To address this gap and understanding that developing countries have cities with a mixed approach to sanitation technologies, the WRC and the philanthropic Grundfos Foundation have partnered to develop a water quality-based surveillance tool for non-sewered settlements as part of a city-wide approach that will complement the wastewater surveillance programme and in turn provide support to other means of tracking disease outbreaks.

Appreciable levels of genetic material of the virus that causes Covid-19 have been detected in samples recovered from a single non-sewered settlement that was undertaken during the proof-of-concept study. The next phase of research undertaken with financial support by the Grundfos Foundation aims to determine if the virus genetic material can be detected in other non-sewered locations across South Africa and develop a surveillance approach which could be used by other developing countries.

To our knowledge, it is the first large-scale programme being undertaken globally that will monitor SARS‑CoV-2 in water and sanitation samples collected from non-sewered settlements as a means of developing a Covid-19 surveillance tool. As Kim Nøhr Skibsted, executive director of the Grundfos Foundation explains, “with Covid-19 threatening global health, it is more important than ever to prevent disease from spreading among society’s most vulnerable. The partnership between the Grundfos Foundation and the WRC is aimed at contributing to public health and understanding disease outbreaks.”

There are a number of benefits for developing a water quality-based surveillance tool for non-sewered settlements. First, most developing countries and their cities are served by non-sewered sanitation technologies. These areas generally do not have sewer systems to dispose of greywater – washing water – and faecal waste and generally represent the more vulnerable population who have limited financial resources and live in densely-packed non-regulated areas, where the use of shared ablution facilities is common.

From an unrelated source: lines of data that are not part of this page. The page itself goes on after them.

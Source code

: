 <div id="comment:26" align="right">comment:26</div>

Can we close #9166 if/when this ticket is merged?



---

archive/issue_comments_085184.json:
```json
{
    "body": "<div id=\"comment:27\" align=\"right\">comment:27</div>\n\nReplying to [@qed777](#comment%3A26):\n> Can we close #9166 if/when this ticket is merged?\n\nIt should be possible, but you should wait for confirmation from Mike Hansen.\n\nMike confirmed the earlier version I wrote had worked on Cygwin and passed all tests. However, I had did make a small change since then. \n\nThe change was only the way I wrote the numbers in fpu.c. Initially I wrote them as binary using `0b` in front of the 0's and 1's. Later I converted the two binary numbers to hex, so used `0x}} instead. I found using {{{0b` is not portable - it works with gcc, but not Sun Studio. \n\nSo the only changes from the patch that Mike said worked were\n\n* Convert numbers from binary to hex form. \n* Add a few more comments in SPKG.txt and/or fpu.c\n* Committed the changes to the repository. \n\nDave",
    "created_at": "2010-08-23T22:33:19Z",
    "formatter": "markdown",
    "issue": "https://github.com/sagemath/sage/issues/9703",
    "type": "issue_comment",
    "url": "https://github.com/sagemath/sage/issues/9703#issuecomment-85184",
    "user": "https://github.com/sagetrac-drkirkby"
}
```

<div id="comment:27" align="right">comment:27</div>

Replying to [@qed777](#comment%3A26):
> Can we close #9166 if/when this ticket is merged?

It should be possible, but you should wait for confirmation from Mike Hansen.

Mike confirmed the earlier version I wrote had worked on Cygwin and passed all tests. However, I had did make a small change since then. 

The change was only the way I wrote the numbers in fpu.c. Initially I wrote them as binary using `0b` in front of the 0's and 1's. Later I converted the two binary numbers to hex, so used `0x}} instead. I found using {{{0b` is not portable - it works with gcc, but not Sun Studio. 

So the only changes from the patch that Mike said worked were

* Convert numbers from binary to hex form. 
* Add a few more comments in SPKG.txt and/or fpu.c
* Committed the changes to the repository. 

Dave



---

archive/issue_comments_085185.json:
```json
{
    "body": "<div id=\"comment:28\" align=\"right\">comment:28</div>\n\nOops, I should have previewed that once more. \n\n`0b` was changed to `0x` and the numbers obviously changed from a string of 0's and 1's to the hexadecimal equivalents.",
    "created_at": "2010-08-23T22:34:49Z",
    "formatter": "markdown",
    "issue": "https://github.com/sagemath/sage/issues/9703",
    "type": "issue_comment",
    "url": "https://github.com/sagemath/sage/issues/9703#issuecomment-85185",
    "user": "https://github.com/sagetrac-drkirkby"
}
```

Second, if the virus genetic material is detected in significant quantities, the data could be used to provide an early warning system in densely populated non-sewered areas in which social distancing is challenging and therefore the disease transmission risk is potentially high. The development of a non-sewered sanitation Covid-19 surveillance tool can complement sewered wastewater surveillance as part of a city-wide water quality-based surveillance approach and develop a knowledge base that can provide a better understanding of Covid-19 spread within countries. DM

Sudhir Pillay, Chantal Ramcharan-Kotze and Jay Bhagwan work for the Water Research Commission.